QUELLE EST LA SOLUTION QUE PRÉCONISERAIT PROSPECIERARA ? La meilleure solution actuellement serait d’avoir la protection des variétés telle qu’elle se pratiquait jusqu’en 1991. La protection des variétés végétales permet de faire enregistrer les nouvelles variétés sélectionnées et ce faisant d’obtenir leur protection. À la différence des brevets, cette protection laisse intact ce qu’on appelle le privilège du sélectionneur qui lui permet d’utiliser librement une variété et de faire enregistrer luimême la nouvelle variété qui en a résulté.
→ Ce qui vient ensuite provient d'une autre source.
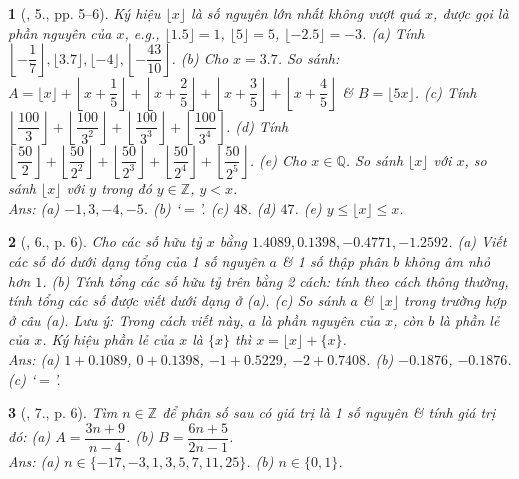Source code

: \documentclass{article}
\newtheorem{baitoan}{}
\begin{document}
\begin{baitoan}[\cite{Binh_Toan_7_tap_1}, 5., pp. 5--6]
	Ký hiệu $\lfloor x\rfloor$ là số nguyên lớn nhất không vượt quá $x$, được gọi là \emph{phần nguyên} của $x$, e.g., $\lfloor 1.5\rfloor = 1$, $\lfloor 5\rfloor = 5$, $\lfloor -2.5\rfloor = -3$. (a) Tính $\left\lfloor-\dfrac{1}{7}\right\rfloor,\lfloor 3.7\rfloor,\lfloor-4\rfloor,\left\lfloor-\dfrac{43}{10}\right\rfloor$. (b) Cho $x = 3.7$. So sánh: $A = \lfloor x\rfloor + \left\lfloor x + \dfrac{1}{5}\right\rfloor + \left\lfloor x + \dfrac{2}{5}\right\rfloor + \left\lfloor x + \dfrac{3}{5}\right\rfloor + \left\lfloor x + \dfrac{4}{5}\right\rfloor$ \& $B = \lfloor 5x\rfloor$. (c) Tính $ \left\lfloor\dfrac{100}{3}\right\rfloor + \left\lfloor\dfrac{100}{3^2}\right\rfloor + \left\lfloor\dfrac{100}{3^3}\right\rfloor + \left\lfloor\dfrac{100}{3^4}\right\rfloor$. (d) Tính $\left\lfloor\dfrac{50}{2}\right\rfloor + \left\lfloor\dfrac{50}{2^2}\right\rfloor + \left\lfloor\dfrac{50}{2^3}\right\rfloor + \left\lfloor\dfrac{50}{2^4}\right\rfloor + \left\lfloor\dfrac{50}{2^5}\right\rfloor$.  (e) Cho $x\in\mathbb{Q}$. So sánh $\lfloor x\rfloor$ với $x$, so sánh $\lfloor x\rfloor$ với $y$ trong đó $y\in\mathbb{Z}$, $y < x$.\\\mbox{}\hfill{\sf Ans: (a) $-1,3,-4,-5$. (b) `$=$'. (c) $48$. (d) $47$. (e) $y\le\lfloor x\rfloor\le x$.}
\end{baitoan}

\begin{baitoan}[\cite{Binh_Toan_7_tap_1}, 6., p. 6]
	Cho các số hữu tỷ $x$ bằng $1.4089, 0.1398, -0.4771, -1.2592$. (a) Viết các số đó dưới dạng tổng của 1 số nguyên $a$ \& 1 số thập phân $b$ không âm nhỏ hơn $1$. (b) Tính tổng các số hữu tỷ trên bằng 2 cách: tính theo cách thông thường, tính tổng các số được viết dưới dạng ở (a). (c) So sánh $a$ \& $\lfloor x\rfloor$ trong trường hợp ở câu (a). Lưu ý: Trong cách viết này, $a$ là \emph{phần nguyên} của $x$, còn $b$ là \emph{phần lẻ} của $x$. Ký hiệu phần lẻ của $x$ là $\{x\}$ thì $x = \lfloor x\rfloor + \{x\}$.\\\mbox{}\hfill{\sf Ans: (a) $1 + 0.1089$, $0 + 0.1398$, $-1 + 0.5229$, $-2 + 0.7408$. (b) $-0.1876$, $-0.1876$. (c) `$=$'.}
\end{baitoan}

\begin{baitoan}[\cite{Binh_Toan_7_tap_1}, 7., p. 6]
	Tìm $n\in\mathbb{Z}$ để phân số sau có giá trị là 1 số nguyên \& tính giá trị đó: (a) $A = \dfrac{3n + 9}{n - 4}$. (b) $B = \dfrac{6n + 5}{2n - 1}$.\\\mbox{}\hfill{\sf Ans: (a) $n\in\{-17,-3,1,3,5,7,11,25\}$. (b) $n\in\{0,1\}$.}
\end{baitoan}
\end{document}
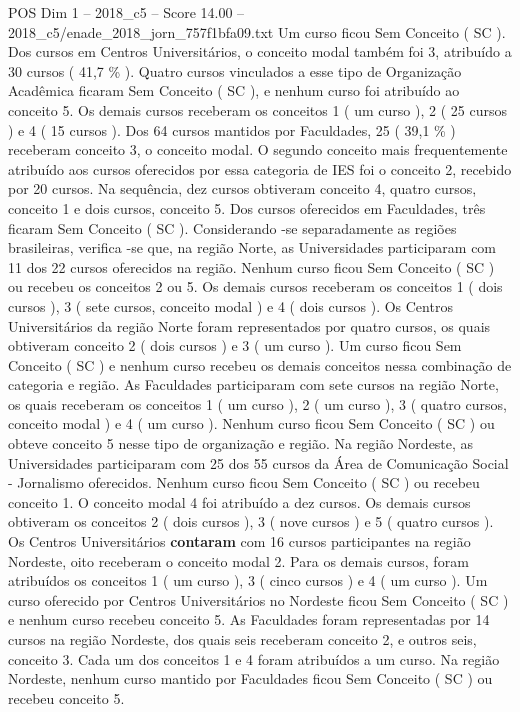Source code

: \begin{textsample}{POS Dim 1 – 2018\_c5 – Score 14.00 – 2018\_c5/enade\_2018\_jorn\_757f1bfa09.txt}
Um curso ficou Sem Conceito ( SC ).
Dos cursos em Centros Universitários, o conceito modal também foi 3, atribuído a 30 cursos ( 41,7 \% ).
Quatro cursos vinculados a esse tipo de Organização Acadêmica ficaram Sem Conceito ( SC ), e nenhum curso foi atribuído ao conceito 5.
Os demais cursos receberam os conceitos 1 ( um curso ), 2 ( 25 cursos ) e 4 ( 15 cursos ).
Dos 64 cursos mantidos por Faculdades, 25 ( 39,1 \% ) receberam conceito 3, o conceito modal.
O segundo conceito mais frequentemente atribuído aos cursos oferecidos por essa categoria de IES foi o conceito 2, recebido por 20 cursos.
Na sequência, dez cursos obtiveram conceito 4, quatro cursos, conceito 1 e dois cursos, conceito 5.
Dos cursos oferecidos em Faculdades, três ficaram Sem Conceito ( SC ).
Considerando -se separadamente as regiões brasileiras, verifica -se que, na região Norte, as Universidades participaram com 11 dos 22 cursos oferecidos na região.
Nenhum curso ficou Sem Conceito ( SC ) ou recebeu os conceitos 2 ou 5.
Os demais cursos receberam os conceitos 1 ( dois cursos ), 3 ( sete cursos, conceito modal ) e 4 ( dois cursos ).
Os Centros Universitários da região Norte foram representados por quatro cursos, os quais obtiveram conceito 2 ( dois cursos ) e 3 ( um curso ).
Um curso ficou Sem Conceito ( SC ) e nenhum curso recebeu os demais conceitos nessa combinação de categoria e região.
As Faculdades participaram com sete cursos na região Norte, os quais receberam os conceitos 1 ( um curso ), 2 ( um curso ), 3 ( quatro cursos, conceito modal ) e 4 ( um curso ).
Nenhum curso ficou Sem Conceito ( SC ) ou obteve conceito 5 nesse tipo de organização e região.
Na região Nordeste, as Universidades participaram com 25 dos 55 cursos da Área de Comunicação Social - Jornalismo oferecidos.
Nenhum curso ficou Sem Conceito ( SC ) ou recebeu conceito 1.
O conceito modal 4 foi atribuído a dez cursos.
Os demais cursos obtiveram os conceitos 2 ( dois cursos ), 3 ( nove cursos ) e 5 ( quatro cursos ).
Os Centros Universitários \textbf{contaram} com 16 cursos participantes na região Nordeste, oito receberam o conceito modal 2.
Para os demais cursos, foram atribuídos os conceitos 1 ( um curso ), 3 ( cinco cursos ) e 4 ( um curso ).
Um curso oferecido por Centros Universitários no Nordeste ficou Sem Conceito ( SC ) e nenhum curso recebeu conceito 5.
As Faculdades foram representadas por 14 cursos na região Nordeste, dos quais seis receberam conceito 2, e outros seis, conceito 3.
Cada um dos conceitos 1 e 4 foram atribuídos a um curso.
Na região Nordeste, nenhum curso mantido por Faculdades ficou Sem Conceito ( SC ) ou recebeu conceito 5.

\end{textsample}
Le privilège de l’agriculteur qui l’autorise à multiplier les semences sur sa propre exploitation a malheureusement été fortement limité en 1991. Cela porte moins à conséquence dans les pays industrialisés où rares sont les agriculteurs qui multiplient eux-même leur semence, mais pour les nombreuses petites exploitations agricoles du tiers monde, cela est catastrophique. 7


«Signez la pétition contre la pratique actuelle en matière de dépôt de brevets, et prenez fait et cause pour des semences accessibles pour tous.» Béla Bartha

EN QUOI LA QUESTION DES BREVETS CONCERNE-T-ELLE LE TRAVAIL DE PROSPECIERARA ? Le fait que quelqu’un puisse s’emparer d’une variété, lui découvrir une propriété donnée et faire breveter celle-ci est susceptible de concerner aussi les variétés ProSpecieRara. Nous avons certes le droit – selon la manière dont on interprète la législation – de continuer de multiplier et d’échanger une variété, mais elle ne serait plus disponible sans autres comme matériau de départ pour de nouvelles sélections. Les brevets touchent ProSpecieRara au cœur de son activité, car nous nous battons précisément pour le libre accès à cette ressource. Le libre accès aux plantes de culture est le fondement de notre sécurité alimentaire future. Le problème est le même pour les animaux, dont les propriétés sont également susceptibles d’être brevetées.

La coalition européenne «Pas de brevets sur les semences!» organise la contestation publique contre le brevetage du vivant.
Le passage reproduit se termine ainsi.